Past tense? Yes, past tense – “was,” not “is.” Of course, the decision not to write my dissertation necessarily includes the decision not to finish my Ph.D. While I am not blazing any sort of new ground in languishing in ABD (“all but dissertation”) land – many have taken the very same route through grad school – it still took a great deal of soul-searching to conclude my graduate career. Some will say and have said things like “why give up when all you have left is just a dissertation.” I have reasoned the same thing, many times, but those two words “all” and “just” significantly minimize what a dissertation actually is. It is a book and in the world of books it is an exceptionally difficult one to write. Although the type of work is not beyond my capability, it is patently obvious that it is beyond my willingness. After recommitting more times than I can remember – with nothing to show for it – I can no longer con myself into thinking that this project is one I am going to finish.

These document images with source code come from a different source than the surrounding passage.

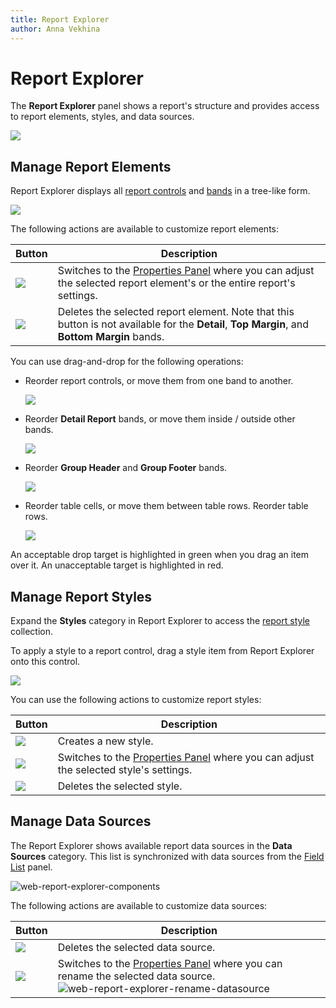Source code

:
 ```yaml
---
title: Report Explorer
author: Anna Vekhina
---
```

# Report Explorer

The **Report Explorer** panel shows a report's structure and provides access to report elements, styles, and data sources.

![](../../../../images/eurd-web-report-explorer.png)

## Manage Report Elements

Report Explorer displays all [report controls](../../use-report-elements.md) and [bands](../../introduction-to-banded-reports.md) in a tree-like form.

![](../../../../images/eurd-web-report-explorer-label.png)

The following actions are available to customize report elements:

| Button | Description |
|---|---|
| ![](../../../../images/eurd-web-fieldlist-data-source-edit-relationships.png) | Switches to the [Properties Panel](properties-panel.md) where you can adjust the selected report element's or the entire report's settings. |
| ![](../../../../images/eurd-web-fieldlist-data-source-delete.png) | Deletes the selected report element. Note that this button is not available for the **Detail**, **Top Margin**, and **Bottom Margin** bands. |

You can use drag-and-drop for the following operations:

* Reorder report controls, or move them from one band to another.

    ![](../../../../images/eurd-web-report-explorer-reorder-report-controls.png)

* Reorder **Detail Report** bands, or move them inside / outside other bands.

    ![](../../../../images/eurd-web-report-explorer-move-report-controls-panel.png)

* Reorder **Group Header** and **Group Footer** bands.

    ![](../../../../images/eurd-web-report-explorer-move-group-bands.png)

* Reorder table cells, or move them between table rows. Reorder table rows.  

    ![](../../../../images/eurd-web-report-explorer-move-table-cells.png)

An acceptable drop target is highlighted in green when you drag an item over it. An unacceptable target is highlighted in red.

## Manage Report Styles

Expand the **Styles** category in Report Explorer to access the [report style](../../customize-appearance/report-visual-styles.md) collection.

To apply a style to a report control, drag a style item from Report Explorer onto this control.

![](../../../../images/eurd-web-report-explorer-styles.png)

You can use the following actions to customize report styles:

| Button | Description |
|---|---|
| ![](../../../../images/eurd-web-report-explorer-add-style.png) | Creates a new style. |
| ![](../../../../images/eurd-web-fieldlist-data-source-edit-relationships.png) | Switches to the [Properties Panel](properties-panel.md) where you can adjust the selected style's settings. |
| ![](../../../../images/eurd-web-fieldlist-data-source-delete.png) | Deletes the selected style. |

## Manage Data Sources

The Report Explorer shows available report data sources in the **Data Sources** category. This list is synchronized with data sources from the [Field List](field-list.md) panel.

![web-report-explorer-components](../../../../images/eurd-web-report-explorer-components.png)

The following actions are available to customize data sources:

| Button | Description |
|---|---|
| ![](../../../../images/eurd-web-fieldlist-data-source-delete.png) | Deletes the selected data source. |
| ![](../../../../images/eurd-web-fieldlist-data-source-edit-relationships.png) | Switches to the [Properties Panel](properties-panel.md) where you can rename the selected data source. ![web-report-explorer-rename-datasource](../../../../images/web-report-explorer-rename-datasource.png) |
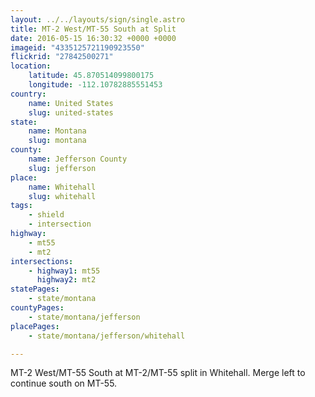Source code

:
 ```yaml
---
layout: ../../layouts/sign/single.astro
title: MT-2 West/MT-55 South at Split
date: 2016-05-15 16:30:32 +0000 +0000
imageid: "4335125721190923550"
flickrid: "27842500271"
location:
    latitude: 45.870514099800175
    longitude: -112.10782885551453
country:
    name: United States
    slug: united-states
state:
    name: Montana
    slug: montana
county:
    name: Jefferson County
    slug: jefferson
place:
    name: Whitehall
    slug: whitehall
tags:
    - shield
    - intersection
highway:
    - mt55
    - mt2
intersections:
    - highway1: mt55
      highway2: mt2
statePages:
    - state/montana
countyPages:
    - state/montana/jefferson
placePages:
    - state/montana/jefferson/whitehall

---
```

MT-2 West/MT-55 South at MT-2/MT-55 split in Whitehall.  Merge left to continue south on MT-55.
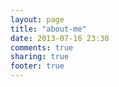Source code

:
 ```yaml
---
layout: page
title: "about-me"
date: 2013-07-16 23:30
comments: true
sharing: true
footer: true
---
```

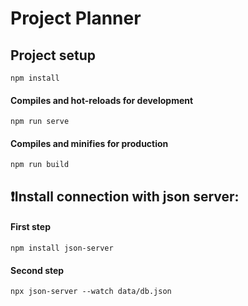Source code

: # Project Planner

## Project setup
```
npm install
```

#### Compiles and hot-reloads for development
```
npm run serve
```

#### Compiles and minifies for production
```
npm run build
```

## ❗️Install connection with json server:

####  First step
```
npm install json-server
```

####  Second step 
```
npx json-server --watch data/db.json
```
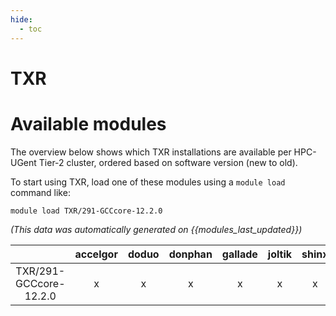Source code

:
 ```yaml
---
hide:
  - toc
---
```


TXR
===

# Available modules


The overview below shows which TXR installations are available per HPC-UGent Tier-2 cluster, ordered based on software version (new to old).

To start using TXR, load one of these modules using a `module load` command like:

```shell
module load TXR/291-GCCcore-12.2.0
```

*(This data was automatically generated on {{modules_last_updated}})*  

| |accelgor|doduo|donphan|gallade|joltik|shinx|skitty|
| :---: | :---: | :---: | :---: | :---: | :---: | :---: | :---: |
|TXR/291-GCCcore-12.2.0|x|x|x|x|x|x|x|
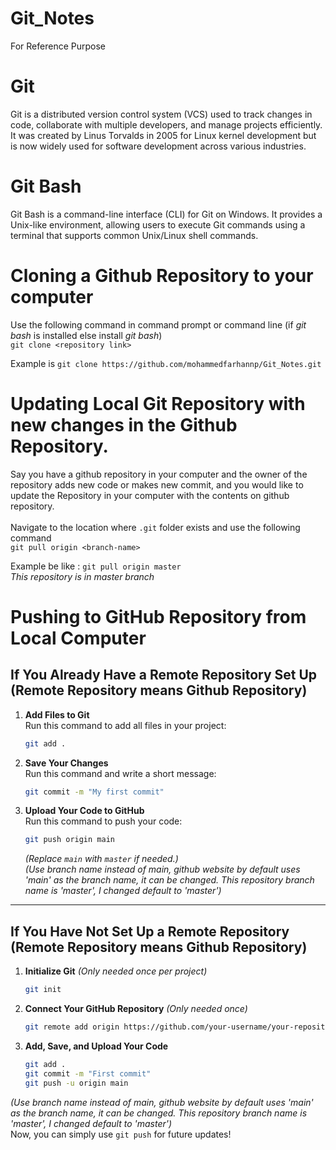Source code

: # Git_Notes
For Reference Purpose

# Git
Git is a distributed version control system (VCS) used to track changes in code, collaborate with multiple developers, and manage projects efficiently. It was created by Linus Torvalds in 2005 for Linux kernel development but is now widely used for software development across various industries.<br>

# Git Bash
Git Bash is a command-line interface (CLI) for Git on Windows. It provides a Unix-like environment, allowing users to execute Git commands using a terminal that supports common Unix/Linux shell commands.<br>

# Cloning a Github Repository to your computer
Use the following command in command prompt or command line (if *git bash* is installed else install *git bash*)<br>
`git clone <repository link>`<br>

Example is `git clone https://github.com/mohammedfarhannp/Git_Notes.git`

# Updating Local Git Repository with new changes in the Github Repository.
Say you have a github repository in your computer and the owner of the repository adds new code or makes new commit, and you would like to update the Repository in your computer with the contents on github repository.<br>
<br>
Navigate to the location where `.git` folder exists and use the following command<br>
`git pull origin <branch-name>`<br>

Example be like : `git pull origin master` <br>
*This repository is in master branch*<br>

# Pushing to GitHub Repository from Local Computer

## If You Already Have a Remote Repository Set Up (Remote Repository means Github Repository)

1. **Add Files to Git**  
   Run this command to add all files in your project:
   ```sh
   git add .
   ```

2. **Save Your Changes**  
   Run this command and write a short message:
   ```sh
   git commit -m "My first commit"
   ```

3. **Upload Your Code to GitHub**  
   Run this command to push your code:
   ```sh
   git push origin main
   ```
   *(Replace `main` with `master` if needed.)* <br>
   *(Use branch name instead of main, github website by default uses 'main' as the branch name, it can be changed. This repository branch name is 'master', I changed default to 'master')*

---

## If You Have Not Set Up a Remote Repository (Remote Repository means Github Repository)

1. **Initialize Git** *(Only needed once per project)*  
   ```sh
   git init
   ```

2. **Connect Your GitHub Repository** *(Only needed once)*  
   ```sh
   git remote add origin https://github.com/your-username/your-repository.git
   ```

3. **Add, Save, and Upload Your Code**  
   ```sh
   git add .
   git commit -m "First commit"
   git push -u origin main
   ```
*(Use branch name instead of main, github website by default uses 'main' as the branch name, it can be changed. This repository branch name is 'master', I changed default to 'master')* <br>
Now, you can simply use `git push` for future updates!
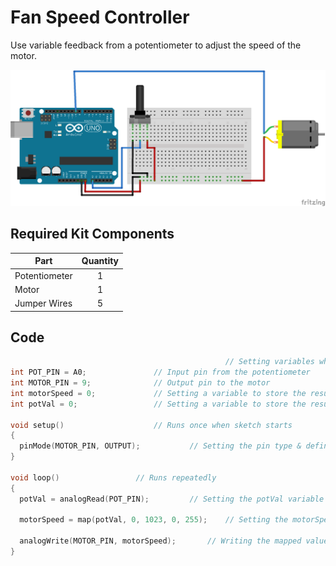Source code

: # Fan Speed Controller

Use variable feedback from a potentiometer to adjust the speed of the motor.

![alt text](fan-speed-controller.png "Fan Speed Controller Circuit")

## Required Kit Components
| Part          | Quantity  	|
| ------------- |:-------------:|
| Potentiometer	| 1 		|
| Motor		| 1		|
| Jumper Wires	| 5     	|

## Code
```cpp										
												// Setting variables which can be easily called to later
int POT_PIN = A0;				// Input pin from the potentiometer
int MOTOR_PIN = 9;				// Output pin to the motor
int motorSpeed = 0;				// Setting a variable to store the resulting motor speed value
int potVal = 0;					// Setting a variable to store the resulting potentiometer value

void setup()					// Runs once when sketch starts
{
  pinMode(MOTOR_PIN, OUTPUT);			// Setting the pin type & defining the I/O
}

void loop()					// Runs repeatedly
{
  potVal = analogRead(POT_PIN);			// Setting the potVal variable to the reading from the POT_PIN (potentiometer input pin)

  motorSpeed = map(potVal, 0, 1023, 0, 255);	// Setting the motorSpeed variable to an equivalent variable between 0 & 255, based off the potVal which is between 0 & 1023

  analogWrite(MOTOR_PIN, motorSpeed);		// Writing the mapped value to the motorSpeed pin
}
```
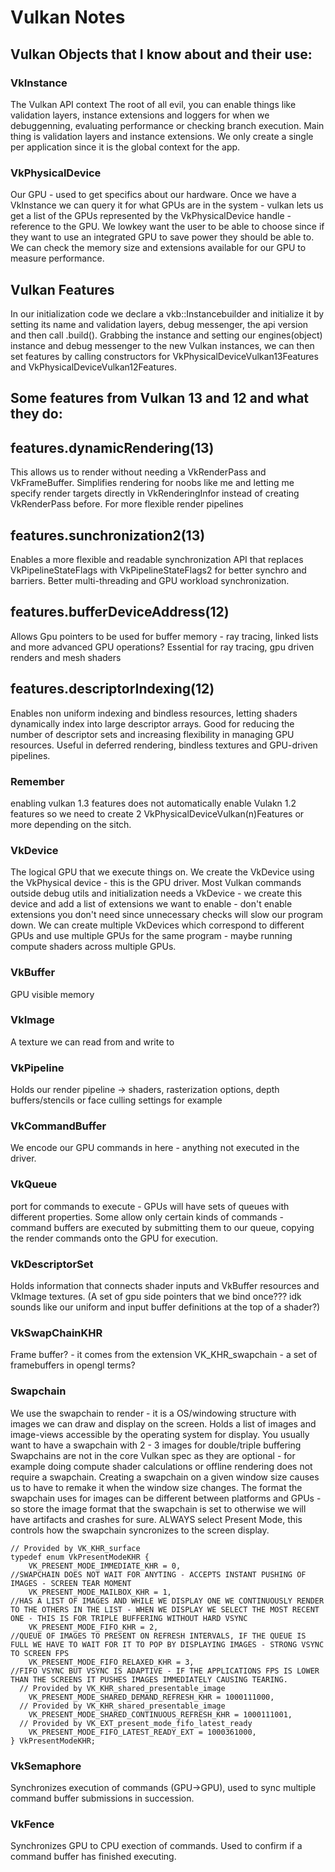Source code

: # Vulkan Notes

## Vulkan Objects that I know about and their use:

### VkInstance
The Vulkan API context
The root of all evil, you can enable things like validation layers, instance extensions and loggers for when we debuggenning, evaluating performance or checking branch execution. 
Main thing is validation layers and instance extensions.
We only create a single per application since it is the global context for the app.

### VkPhysicalDevice
Our GPU - used to get specifics about our hardware.
Once we have a VkInstance we can query it for what GPUs are in the system - vulkan lets us get a list of the GPUs represented by the VkPhysicalDevice handle - reference to the GPU.
We lowkey want the user to be able to choose since if they want to use an integrated GPU to save power they should be able to.
We can check the memory size and extensions available for our GPU to measure performance.

## Vulkan Features
In our initialization code we declare a vkb::Instancebuilder and initialize it by setting its name and validation layers, debug messenger, the api version and then call .build().
Grabbing the instance and setting our engines(object) instance and debug messenger to the new Vulkan instances, we can then set features by calling constructors for VkPhysicalDeviceVulkan13Features and  VkPhysicalDeviceVulkan12Features.

## Some features from Vulkan 13 and 12 and what they do:

## features.dynamicRendering(13)
This allows us to render without needing a VkRenderPass and VkFrameBuffer.
Simplifies rendering for noobs like me and letting me specify render targets directly in VkRenderingInfor instead of creating VkRenderPass before.
For more flexible render pipelines
## features.sunchronization2(13)
Enables a more flexible and readable synchronization API that replaces VkPipelineStateFlags with VkPipelineStateFlags2 for better synchro and barriers.
Better multi-threading and GPU workload synchronization.
## features.bufferDeviceAddress(12)
Allows Gpu pointers to be used for buffer memory - ray tracing, linked lists and more advanced GPU operations?
Essential for ray tracing, gpu driven renders and mesh shaders
## features.descriptorIndexing(12)
Enables non uniform indexing and bindless resources, letting shaders dynamically index into large descriptor arrays.
Good for reducing the number of descriptor sets and increasing flexibility in managing GPU resources.
Useful in deferred rendering, bindless textures and GPU-driven pipelines.

### Remember
enabling vulkan 1.3 features does not automatically enable Vulakn 1.2 features so we need to create 2 VkPhysicalDeviceVulkan(n)Features or more depending on the sitch.



### VkDevice
The logical GPU that we execute things on.
We create the VkDevice using the VkPhysical device - this is the GPU driver.
Most Vulkan commands outside debug utils and initialization needs a VkDevice - we create this device and add a list of extensions we want to enable - don't enable extensions you don't need since unnecessary checks will slow our program down.
We can create multiple  VkDevices which correspond to different GPUs and use multiple GPUs for the same program - maybe running compute shaders across multiple GPUs.

### VkBuffer
GPU visible memory

### VkImage
A texture we can read from and write to

### VkPipeline
Holds our render pipeline -> shaders, rasterization options, depth buffers/stencils or face culling settings for example

### VkCommandBuffer
We encode our GPU commands in here - anything not executed in the driver.

### VkQueue
port for commands to execute - GPUs will have sets of queues with different properties. 
Some allow only certain kinds of commands - command buffers are executed by submitting them to our queue, copying the render commands onto the GPU for execution.

### VkDescriptorSet
Holds information that connects shader inputs and VkBuffer resources and VkImage textures. (A set of gpu side pointers that we bind once??? idk sounds like our uniform and input buffer definitions at the top of a shader?)

### VkSwapChainKHR
Frame buffer? - it comes from the extension VK_KHR_swapchain - a set of framebuffers in opengl terms?

### Swapchain
We use the swapchain to render - it is a OS/windowing structure with images we can draw and display on the screen.
Holds a list of images and image-views accessible by the operating system for display. You usually want to have a swapchain with 2 - 3 images for double/triple buffering
Swapchains are not in the core Vulkan spec as they are optional - for example doing compute shader calculations or offline rendering does not require a swapchain.
Creating a swapchain on a given window size causes us to have to remake it when the window size changes.
The format the swapchain uses for images can be different between platforms and GPUs - so store the image format that the swapchain is set to otherwise we will have artifacts and crashes for sure.
ALWAYS select Present Mode, this controls how the swapchain syncronizes to the screen display.

```
// Provided by VK_KHR_surface
typedef enum VkPresentModeKHR {
    VK_PRESENT_MODE_IMMEDIATE_KHR = 0,                            //SWAPCHAIN DOES NOT WAIT FOR ANYTING - ACCEPTS INSTANT PUSHING OF IMAGES - SCREEN TEAR MOMENT
    VK_PRESENT_MODE_MAILBOX_KHR = 1,                              //HAS A LIST OF IMAGES AND WHILE WE DISPLAY ONE WE CONTINUOUSLY RENDER TO THE OTHERS IN THE LIST - WHEN WE DISPLAY WE SELECT THE MOST RECENT ONE - THIS IS FOR TRIPLE BUFFERING WITHOUT HARD VSYNC
    VK_PRESENT_MODE_FIFO_KHR = 2,                                 //QUEUE OF IMAGES TO PRESENT ON REFRESH INTERVALS, IF THE QUEUE IS FULL WE HAVE TO WAIT FOR IT TO POP BY DISPLAYING IMAGES - STRONG VSYNC TO SCREEN FPS
    VK_PRESENT_MODE_FIFO_RELAXED_KHR = 3,                         //FIFO VSYNC BUT VSYNC IS ADAPTIVE - IF THE APPLICATIONS FPS IS LOWER THAN THE SCREENS IT PUSHES IMAGES IMMEDIATELY CAUSING TEARING.
  // Provided by VK_KHR_shared_presentable_image
    VK_PRESENT_MODE_SHARED_DEMAND_REFRESH_KHR = 1000111000,
  // Provided by VK_KHR_shared_presentable_image
    VK_PRESENT_MODE_SHARED_CONTINUOUS_REFRESH_KHR = 1000111001,
  // Provided by VK_EXT_present_mode_fifo_latest_ready
    VK_PRESENT_MODE_FIFO_LATEST_READY_EXT = 1000361000,
} VkPresentModeKHR;
```


### VkSemaphore
Synchronizes execution of commands (GPU->GPU), used to sync multiple command buffer submissions in succession.

### VkFence
Synchronizes GPU to CPU exection of commands. Used to confirm if a command buffer has finished executing.





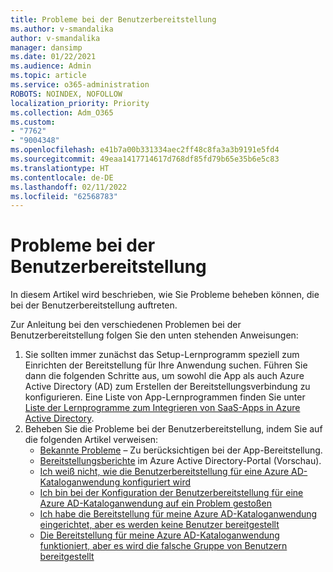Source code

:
 ```yaml
---
title: Probleme bei der Benutzerbereitstellung
ms.author: v-smandalika
author: v-smandalika
manager: dansimp
ms.date: 01/22/2021
ms.audience: Admin
ms.topic: article
ms.service: o365-administration
ROBOTS: NOINDEX, NOFOLLOW
localization_priority: Priority
ms.collection: Adm_O365
ms.custom:
- "7762"
- "9004348"
ms.openlocfilehash: e41b7a00b331334aec2ff48c8fa3a3b9191e5fd4
ms.sourcegitcommit: 49eaa1417714617d768df85fd79b65e35b6e5c83
ms.translationtype: HT
ms.contentlocale: de-DE
ms.lasthandoff: 02/11/2022
ms.locfileid: "62568783"
---
```

# <a name="user-provisioning-issues"></a>Probleme bei der Benutzerbereitstellung

In diesem Artikel wird beschrieben, wie Sie Probleme beheben können, die bei der Benutzerbereitstellung auftreten.

Zur Anleitung bei den verschiedenen Problemen bei der Benutzerbereitstellung folgen Sie den unten stehenden Anweisungen:

1. Sie sollten immer zunächst das Setup-Lernprogramm speziell zum Einrichten der Bereitstellung für Ihre Anwendung suchen. Führen Sie dann die folgenden Schritte aus, um sowohl die App als auch Azure Active Directory (AD) zum Erstellen der Bereitstellungsverbindung zu konfigurieren. Eine Liste von App-Lernprogrammen finden Sie unter [Liste der Lernprogramme zum Integrieren von SaaS-Apps in Azure Active Directory](https://docs.microsoft.com/azure/active-directory/saas-apps/tutorial-list).
2. Beheben Sie die Probleme bei der Benutzerbereitstellung, indem Sie auf die folgenden Artikel verweisen:
    - [Bekannte Probleme](https://docs.microsoft.com/azure/active-directory/app-provisioning/known-issues) – Zu berücksichtigen bei der App-Bereitstellung.
    - [Bereitstellungsberichte](https://docs.microsoft.com/azure/active-directory/reports-monitoring/concept-provisioning-logs) im Azure Active Directory-Portal (Vorschau).
    - [Ich weiß nicht, wie die Benutzerbereitstellung für eine Azure AD-Kataloganwendung konfiguriert wird](https://docs.microsoft.com/azure/active-directory/app-provisioning/configure-automatic-user-provisioning-portal) 
    - [Ich bin bei der Konfiguration der Benutzerbereitstellung für eine Azure AD-Kataloganwendung auf ein Problem gestoßen](https://docs.microsoft.com/azure/active-directory/app-provisioning/application-provisioning-config-problem) 
    - [Ich habe die Bereitstellung für meine Azure AD-Kataloganwendung eingerichtet, aber es werden keine Benutzer bereitgestellt](https://docs.microsoft.com/azure/active-directory/app-provisioning/application-provisioning-config-problem-no-users-provisioned) 
    - [Die Bereitstellung für meine Azure AD-Kataloganwendung funktioniert, aber es wird die falsche Gruppe von Benutzern bereitgestellt](https://docs.microsoft.com/azure/active-directory/manage-apps/add-application-portal-assign-users)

So what does all that mean. Let us recap: After numerous attempts at college since 1981, each with slowly and gradually better results, I returned once again in the fall of 2003. I was 40 years old with a total of about two years of college credits scattered all over the place, both geographically and academically. The upshot was that while I had enough credits to be a junior, they did not meet all of the requirements. This was neither surprising nor important, I had a specific vocational target in 2003 and planned to obtain an AA degree and start a new career as a counselor. That was it - an AA degree and go to work.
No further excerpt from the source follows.